About
This is part of a series of informal talks, hosted by the Electronics and Technical Arts studio. It is a way for a attendees to get a taste of a new subject. Admission is free! If there is enough interest, some of these talks may become starting points for classes in the future.
Title: Introduction To Web Scraping - Make Your Computer Go To Work For You!
Speaker: Ehren J. Brav
Description: Web scraping is the art of automatically collecting information from the internet. Much of humanity's collective knowledge is available online and being able to automatically gather and analyze it is remarkably powerful (and not that hard). So make your computer go to work for you!
This talk will teach the basics of web scraping and demo two applications I created:
The first automatically searches the Seattle Mountaineers web page for trips that satisfy a couple of criteria (climbs of Rainier or Baker, trips led by leaders I like, etc.), and emails me an alert if it finds one. Putting my computer to work thus eliminated the need for me to remember to check the site!

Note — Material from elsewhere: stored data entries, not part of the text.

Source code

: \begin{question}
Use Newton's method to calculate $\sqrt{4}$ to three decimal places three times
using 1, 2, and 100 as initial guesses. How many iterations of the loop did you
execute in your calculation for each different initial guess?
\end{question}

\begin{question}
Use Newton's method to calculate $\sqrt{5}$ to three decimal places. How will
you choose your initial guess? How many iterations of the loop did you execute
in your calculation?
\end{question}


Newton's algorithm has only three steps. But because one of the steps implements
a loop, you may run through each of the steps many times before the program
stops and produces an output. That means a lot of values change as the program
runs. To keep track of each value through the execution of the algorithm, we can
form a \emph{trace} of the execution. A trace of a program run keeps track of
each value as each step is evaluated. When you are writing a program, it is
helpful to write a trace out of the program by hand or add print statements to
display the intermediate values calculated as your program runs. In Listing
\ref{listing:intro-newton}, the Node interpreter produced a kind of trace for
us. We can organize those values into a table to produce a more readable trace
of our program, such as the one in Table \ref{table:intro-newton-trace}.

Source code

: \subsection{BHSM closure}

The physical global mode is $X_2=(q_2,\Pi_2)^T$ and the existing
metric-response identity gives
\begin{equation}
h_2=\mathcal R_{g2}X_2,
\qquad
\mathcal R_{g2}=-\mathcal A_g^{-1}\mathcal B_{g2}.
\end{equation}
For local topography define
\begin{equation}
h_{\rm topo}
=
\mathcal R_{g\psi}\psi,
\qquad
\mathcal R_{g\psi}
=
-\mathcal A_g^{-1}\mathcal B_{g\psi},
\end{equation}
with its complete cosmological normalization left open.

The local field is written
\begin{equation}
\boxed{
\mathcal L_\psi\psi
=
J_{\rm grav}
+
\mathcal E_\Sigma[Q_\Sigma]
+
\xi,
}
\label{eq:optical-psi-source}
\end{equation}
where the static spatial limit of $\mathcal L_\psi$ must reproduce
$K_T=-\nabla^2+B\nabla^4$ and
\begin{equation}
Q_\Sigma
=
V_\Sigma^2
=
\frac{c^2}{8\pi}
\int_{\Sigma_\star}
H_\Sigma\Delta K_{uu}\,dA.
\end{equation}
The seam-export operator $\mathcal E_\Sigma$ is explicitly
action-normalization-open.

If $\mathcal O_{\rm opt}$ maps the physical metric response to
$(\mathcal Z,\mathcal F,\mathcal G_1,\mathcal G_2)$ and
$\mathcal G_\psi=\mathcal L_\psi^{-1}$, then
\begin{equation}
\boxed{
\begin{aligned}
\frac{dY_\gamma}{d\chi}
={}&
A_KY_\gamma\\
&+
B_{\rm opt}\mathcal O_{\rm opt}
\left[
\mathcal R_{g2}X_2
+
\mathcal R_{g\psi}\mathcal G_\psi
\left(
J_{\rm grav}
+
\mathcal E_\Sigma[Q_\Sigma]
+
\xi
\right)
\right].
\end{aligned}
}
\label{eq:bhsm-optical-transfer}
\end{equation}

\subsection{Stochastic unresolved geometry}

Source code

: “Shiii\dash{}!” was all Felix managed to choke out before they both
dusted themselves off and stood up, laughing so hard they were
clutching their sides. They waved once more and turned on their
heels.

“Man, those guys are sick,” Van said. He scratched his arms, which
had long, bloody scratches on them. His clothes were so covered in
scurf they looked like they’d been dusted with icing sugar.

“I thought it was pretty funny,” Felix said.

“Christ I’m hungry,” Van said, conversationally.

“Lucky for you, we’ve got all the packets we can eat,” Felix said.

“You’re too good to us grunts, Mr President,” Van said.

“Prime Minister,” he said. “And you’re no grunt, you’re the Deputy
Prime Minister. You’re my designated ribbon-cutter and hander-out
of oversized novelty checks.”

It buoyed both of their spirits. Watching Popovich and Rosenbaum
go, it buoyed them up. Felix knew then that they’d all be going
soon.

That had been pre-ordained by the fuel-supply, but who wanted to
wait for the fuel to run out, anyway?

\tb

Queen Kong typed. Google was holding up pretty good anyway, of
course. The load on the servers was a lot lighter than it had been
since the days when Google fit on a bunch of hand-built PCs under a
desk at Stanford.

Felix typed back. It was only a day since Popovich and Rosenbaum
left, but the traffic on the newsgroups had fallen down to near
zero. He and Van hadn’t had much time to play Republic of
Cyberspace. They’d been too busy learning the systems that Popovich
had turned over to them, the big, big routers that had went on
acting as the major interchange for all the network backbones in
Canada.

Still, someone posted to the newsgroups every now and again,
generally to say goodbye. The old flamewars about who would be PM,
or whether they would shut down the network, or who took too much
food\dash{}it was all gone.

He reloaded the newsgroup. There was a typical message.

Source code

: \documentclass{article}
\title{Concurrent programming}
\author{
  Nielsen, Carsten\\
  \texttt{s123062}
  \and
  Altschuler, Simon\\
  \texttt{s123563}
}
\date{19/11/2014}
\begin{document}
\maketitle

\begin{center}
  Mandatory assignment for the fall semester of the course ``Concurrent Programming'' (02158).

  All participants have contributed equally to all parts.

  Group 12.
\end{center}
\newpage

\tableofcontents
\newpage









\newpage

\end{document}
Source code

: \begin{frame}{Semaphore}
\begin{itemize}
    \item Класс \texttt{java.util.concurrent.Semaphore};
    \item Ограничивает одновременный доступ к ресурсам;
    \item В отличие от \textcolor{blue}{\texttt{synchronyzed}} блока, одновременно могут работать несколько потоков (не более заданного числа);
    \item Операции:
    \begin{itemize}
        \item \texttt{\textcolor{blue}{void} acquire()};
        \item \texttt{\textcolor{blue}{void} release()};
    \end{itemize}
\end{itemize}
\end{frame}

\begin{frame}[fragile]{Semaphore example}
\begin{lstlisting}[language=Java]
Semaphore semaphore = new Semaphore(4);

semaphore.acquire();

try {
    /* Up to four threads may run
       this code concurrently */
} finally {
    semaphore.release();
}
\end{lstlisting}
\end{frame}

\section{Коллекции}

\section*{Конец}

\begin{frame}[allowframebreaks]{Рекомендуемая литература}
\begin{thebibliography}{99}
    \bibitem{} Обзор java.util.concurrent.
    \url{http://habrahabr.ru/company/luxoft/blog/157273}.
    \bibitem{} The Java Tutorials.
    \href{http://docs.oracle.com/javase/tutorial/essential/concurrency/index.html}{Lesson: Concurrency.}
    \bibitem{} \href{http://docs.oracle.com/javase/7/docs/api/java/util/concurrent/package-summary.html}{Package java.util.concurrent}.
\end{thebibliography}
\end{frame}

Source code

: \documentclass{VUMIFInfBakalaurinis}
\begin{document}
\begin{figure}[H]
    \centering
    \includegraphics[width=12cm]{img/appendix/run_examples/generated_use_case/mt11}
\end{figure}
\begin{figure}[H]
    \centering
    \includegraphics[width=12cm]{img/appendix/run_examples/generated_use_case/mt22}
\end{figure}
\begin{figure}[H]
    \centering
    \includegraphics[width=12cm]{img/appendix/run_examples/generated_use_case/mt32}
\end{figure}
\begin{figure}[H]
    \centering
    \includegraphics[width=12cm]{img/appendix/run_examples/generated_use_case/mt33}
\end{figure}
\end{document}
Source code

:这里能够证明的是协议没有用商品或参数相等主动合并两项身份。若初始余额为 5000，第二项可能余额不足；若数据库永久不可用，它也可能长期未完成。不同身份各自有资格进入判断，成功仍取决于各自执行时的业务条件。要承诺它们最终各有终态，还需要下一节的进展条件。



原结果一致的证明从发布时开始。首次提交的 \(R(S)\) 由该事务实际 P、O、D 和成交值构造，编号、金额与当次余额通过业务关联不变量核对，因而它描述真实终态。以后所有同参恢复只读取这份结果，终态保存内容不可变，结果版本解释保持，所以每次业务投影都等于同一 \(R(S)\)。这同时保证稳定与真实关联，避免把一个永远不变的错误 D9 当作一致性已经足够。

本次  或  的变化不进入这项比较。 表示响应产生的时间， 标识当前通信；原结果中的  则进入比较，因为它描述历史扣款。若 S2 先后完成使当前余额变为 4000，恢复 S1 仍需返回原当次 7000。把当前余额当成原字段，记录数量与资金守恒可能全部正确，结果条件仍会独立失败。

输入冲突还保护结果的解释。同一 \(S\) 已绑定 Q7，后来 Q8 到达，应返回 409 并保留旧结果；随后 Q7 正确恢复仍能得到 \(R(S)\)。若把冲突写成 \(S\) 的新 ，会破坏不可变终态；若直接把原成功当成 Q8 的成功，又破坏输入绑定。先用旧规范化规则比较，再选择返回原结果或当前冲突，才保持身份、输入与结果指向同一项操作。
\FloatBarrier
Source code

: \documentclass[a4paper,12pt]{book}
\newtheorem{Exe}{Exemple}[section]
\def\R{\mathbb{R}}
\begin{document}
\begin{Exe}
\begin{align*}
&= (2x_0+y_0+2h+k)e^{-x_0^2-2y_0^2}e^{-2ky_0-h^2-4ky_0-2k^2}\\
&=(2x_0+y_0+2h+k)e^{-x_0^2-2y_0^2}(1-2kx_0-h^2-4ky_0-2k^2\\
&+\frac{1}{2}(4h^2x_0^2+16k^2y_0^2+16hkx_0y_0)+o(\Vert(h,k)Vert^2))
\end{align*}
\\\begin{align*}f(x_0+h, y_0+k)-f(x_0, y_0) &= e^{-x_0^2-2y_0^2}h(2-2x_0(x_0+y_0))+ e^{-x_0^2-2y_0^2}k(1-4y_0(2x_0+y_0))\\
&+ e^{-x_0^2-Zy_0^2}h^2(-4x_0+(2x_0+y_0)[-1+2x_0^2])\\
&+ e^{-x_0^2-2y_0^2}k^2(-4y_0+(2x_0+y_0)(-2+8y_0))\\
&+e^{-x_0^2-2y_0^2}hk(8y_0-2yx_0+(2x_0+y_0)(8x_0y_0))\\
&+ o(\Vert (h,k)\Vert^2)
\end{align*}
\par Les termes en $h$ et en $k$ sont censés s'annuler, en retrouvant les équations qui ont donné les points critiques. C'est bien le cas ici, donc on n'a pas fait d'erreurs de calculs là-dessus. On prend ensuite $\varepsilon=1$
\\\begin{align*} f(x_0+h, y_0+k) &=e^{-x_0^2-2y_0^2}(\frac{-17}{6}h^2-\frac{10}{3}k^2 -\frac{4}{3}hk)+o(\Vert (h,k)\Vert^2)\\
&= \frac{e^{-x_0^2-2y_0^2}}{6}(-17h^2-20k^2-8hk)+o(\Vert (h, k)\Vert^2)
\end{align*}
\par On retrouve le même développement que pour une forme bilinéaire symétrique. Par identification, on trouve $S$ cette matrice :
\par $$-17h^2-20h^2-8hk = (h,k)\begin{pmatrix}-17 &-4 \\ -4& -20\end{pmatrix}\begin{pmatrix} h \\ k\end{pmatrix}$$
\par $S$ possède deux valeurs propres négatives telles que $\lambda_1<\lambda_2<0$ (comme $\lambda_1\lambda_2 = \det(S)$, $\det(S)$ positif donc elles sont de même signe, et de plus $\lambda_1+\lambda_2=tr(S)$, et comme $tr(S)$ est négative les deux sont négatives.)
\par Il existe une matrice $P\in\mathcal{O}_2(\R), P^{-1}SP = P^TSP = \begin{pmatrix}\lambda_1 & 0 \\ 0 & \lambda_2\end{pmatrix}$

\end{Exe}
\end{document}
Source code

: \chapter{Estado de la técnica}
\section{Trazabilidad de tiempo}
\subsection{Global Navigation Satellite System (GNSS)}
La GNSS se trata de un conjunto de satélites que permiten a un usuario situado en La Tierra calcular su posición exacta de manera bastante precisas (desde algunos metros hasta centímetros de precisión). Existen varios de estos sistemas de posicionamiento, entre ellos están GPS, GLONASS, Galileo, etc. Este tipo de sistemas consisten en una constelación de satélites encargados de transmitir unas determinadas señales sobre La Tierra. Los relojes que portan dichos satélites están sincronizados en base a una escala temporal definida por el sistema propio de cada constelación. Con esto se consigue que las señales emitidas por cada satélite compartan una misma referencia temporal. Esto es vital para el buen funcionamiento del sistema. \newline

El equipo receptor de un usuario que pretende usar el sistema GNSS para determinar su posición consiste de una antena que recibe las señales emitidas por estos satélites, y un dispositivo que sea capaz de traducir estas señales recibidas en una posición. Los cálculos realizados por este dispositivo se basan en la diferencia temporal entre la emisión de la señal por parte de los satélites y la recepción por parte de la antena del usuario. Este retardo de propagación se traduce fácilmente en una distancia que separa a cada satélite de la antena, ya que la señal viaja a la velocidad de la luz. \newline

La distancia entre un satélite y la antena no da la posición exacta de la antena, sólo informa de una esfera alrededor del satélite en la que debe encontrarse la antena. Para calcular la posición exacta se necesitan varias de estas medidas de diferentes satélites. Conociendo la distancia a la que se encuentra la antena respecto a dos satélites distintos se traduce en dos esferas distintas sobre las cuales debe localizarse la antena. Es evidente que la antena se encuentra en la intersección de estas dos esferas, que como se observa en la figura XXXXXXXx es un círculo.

The second I used (with permission) to systematically download every single recording of North American bird calls that the web page Xeno-Cano collects. This ran over three consecutive nights and mirrored their database, consisting of tens of thousands of recordings. I put these into a local database so I could run machine learning applications on them.
Agenda:
- Introduction to web scraping in Python
- The "With great power comes great responsibility" talk
- Walkthrough of the two demo apps - step-by-step how they work
- Tools for web scraping: beautifulsoup, postgresql, smtplib, mechanize
Familiarity with Python is a plus but not absolutely necessary.